Grasping higher technology

County schools officials acknowledge that the initial estimated cost - $18 million - for providing 42,000 students an iPad over the next few years is a big number to swallow. Superintendent Rick Smith, who unveiled the proposal, said the number looks "scary."

True, but relative to what?

Relative to the cost of a half-dozen new schools to relieve overcrowding and residential shift at $20 million to nearly $40 million apiece?

Relative to the cost to stay in the game with a sharp generational technology shift that is now needed here to keep our students competitive with their peers elsewhere (Seattle? Shanghai? Salzburg?) for college, for jobs and for the higher-paying industries that this county, and country, hope to keep or entice?

Or is it "scary" relative to the equally scary cost of failure to keep up with rapidly rising standards for learning and technology -- a failure that essentially would doom too many of our students to backwater schools, and that would effectively lower the boom on our community's future economic prospects?

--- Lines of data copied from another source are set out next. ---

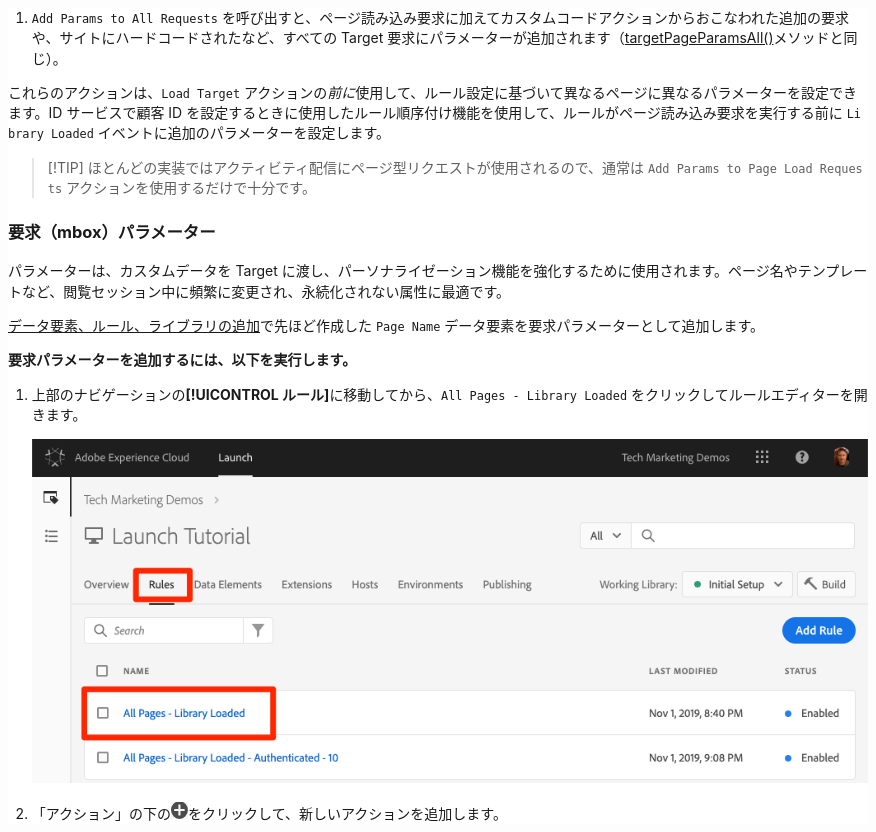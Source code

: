 1. `Add Params to All Requests` を呼び出すと、ページ読み込み要求に加えてカスタムコードアクションからおこなわれた追加の要求や、サイトにハードコードされたなど、すべての Target 要求にパラメーターが追加されます（[targetPageParamsAll()](https://docs.adobe.com/content/help/ja-JP/target/using/implement-target/client-side/functions-overview/cmp-atjs-functions.translate.html)メソッドと同じ）。

これらのアクションは、`Load Target` アクションの&#x200B;*前に*&#x200B;使用して、ルール設定に基づいて異なるページに異なるパラメーターを設定できます。ID サービスで顧客 ID を設定するときに使用したルール順序付け機能を使用して、ルールがページ読み込み要求を実行する前に `Library Loaded` イベントに追加のパラメーターを設定します。
>[!TIP] ほとんどの実装ではアクティビティ配信にページ型リクエストが使用されるので、通常は `Add Params to Page Load Requests` アクションを使用するだけで十分です。

### 要求（mbox）パラメーター

パラメーターは、カスタムデータを Target に渡し、パーソナライゼーション機能を強化するために使用されます。ページ名やテンプレートなど、閲覧セッション中に頻繁に変更され、永続化されない属性に最適です。

[データ要素、ルール、ライブラリの追加](launch-data-elements-rules.md)で先ほど作成した `Page Name` データ要素を要求パラメーターとして追加します。

**要求パラメーターを追加するには、以下を実行します。**

1. 上部のナビゲーションの&#x200B;**[!UICONTROL ルール]**&#x200B;に移動してから、`All Pages - Library Loaded` をクリックしてルールエディターを開きます。

   ![すべてのページを開く — ライブラリ読み込み済みルール](images/target-editRule.png)

1. 「アクション」の下の![プラスアイコン](images/icon-plus.png)をクリックして、新しいアクションを追加します。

Indeed, Smith and other leaders in the county school system's technology, planning and curriculum sectors correctly see the need for Hamilton County's public schools to stay abreast with the global technology curve in interactive learning that is already driving competitive educational excellence in other locales, and that has prompted the Tennessee Department of Education to require online student assessments by the 2014-2015 school year.

Just two weeks ago, school officials discussed sinking $200 million in a revamped facilities plan for new schools, renovations and additions. Those new facilities would be financed by new long-term county bonds. It seems fair to suggest that capital upgrades in the school system's technology infrastructure is easily as compelling as upgrades in bricks-and-mortar buildings. Both crumble if left unattended, and there won't be enough private gifts to carry the technology load.

Certainly it would be as much a mistake to treat a systemic technology investment as a wholly operational cost like, say, new roofs for old buildings. We've seen and long documented the miserable result of this distinction. Sound old school buildings are frequently left to deteriorate under failing roofs because funding for the "operational costs" to repair leaky roofs is so widely disregarded. Yet school officials and county commissioners regularly roll out construction bonds for new schools, even though they resist rezoning or reroofing to usefully extend the life of older schools. They also resist the high cost of the textbook budget.

The latter suggests another link to the argument for treating the proposed technology upgrade, in tablets and Wi-Fi infrastructure, as a capital expense. An iPad-style infrastructure would lighten a typical middle-school load of 30-pounds of textbooks in a backpack, just as it would save enormously over time on the textbook budget.

Most importantly, however, development of a tablet infrastructure is the current and rapidly evolving technology venue for interactive learning and technology skills. It offers students infinitely superior storage capacity for books, lesson plans, homework assignments, schedules -- and also parental access.

Interactive aid and teamwork is a keystroke away. Students can learn math, composition and literacy skills with a virtual teacher always at the ready. Groups efforts and class assignments can take wing in a virtual world. Access to the most recent and reliable research is always at hand. The stimulus effect of all that on learning is immeasurable.

The mechanics of implementing appropriate grade and classroom levels for iPad use and personal possession remain to be developed, and so does the Wi-Fi infrastructure for a complete system build-out. The vision and funding for this fundamental shift, however, needs to be grasped quickly. County commissioners must be involved and receptive to funding it. If the county is to nurture students' capacity to exist in the digital world, leaders need to provide their support now.